School districts can request waivers from the state for student learning time requirements if they need more flexibility to implement coronavirus safety protocols, including strategies like staggered schedules.
The facilities and operations guidance instructs schools on how to properly prepare spaces, create systems and other space-use modifications and develop operational protocols. Districts are encouraged to enforce proper coronavirus safety measures including masks, hand washing, physical distance, sanitizing, opening windows and developing traffic patterns throughout the building.
Creating cohorts, or groups of students who stay together on a regular basis, to limit interaction with others, is also strongly encouraged. Each district is being asked to develop a facilities and operations plan or checklist to ensure the methods are maintained.

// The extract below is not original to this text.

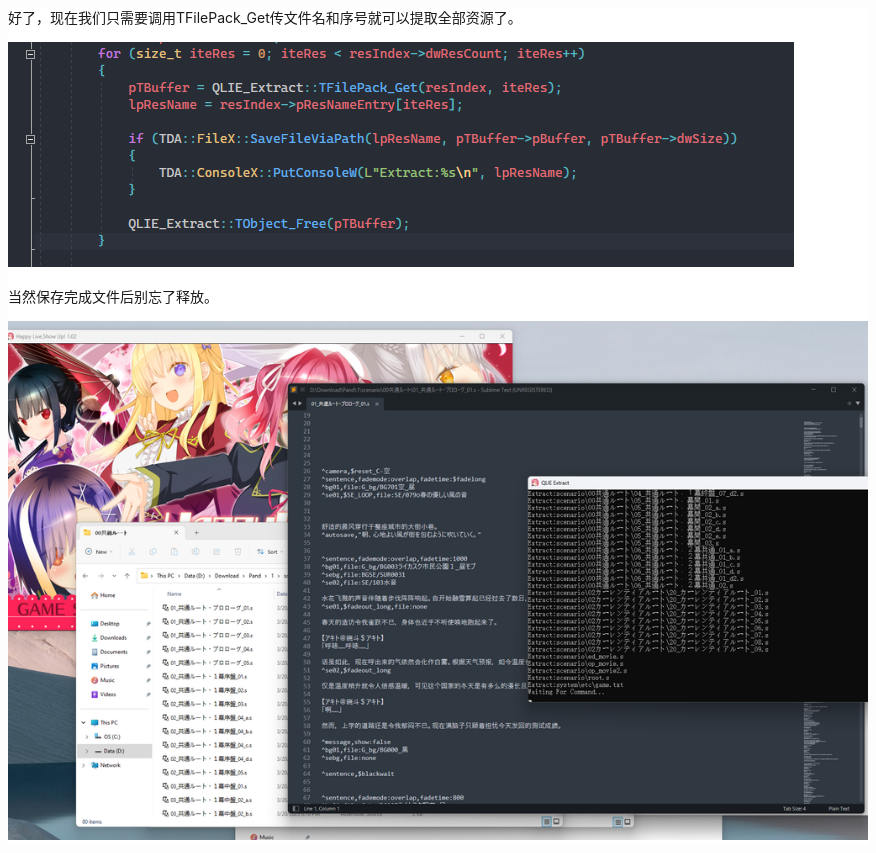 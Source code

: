 好了，现在我们只需要调用TFilePack_Get传文件名和序号就可以提取全部资源了。

![22](image/22.png)

当然保存完成文件后别忘了释放。

![24](image/24.png)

The transportation instruction also calls for people to wear masks on the bus and for windows to be open at all times as well as a one-student per bench in alternating rows. Students will be assigned a seat on the bus and schools are encouraged to add bus monitors to enforce the rules.
Children from the same household are excluded from the three-foot minimum distance requirement and can sit together on a bench.
School districts are being asked to create transportation plans to address the requirements laid out by the state. Schools are also encouraged to develop pick-up and drop-off protocols to avoid overcrowding and to work with parents of students in special education programs to address individual needs.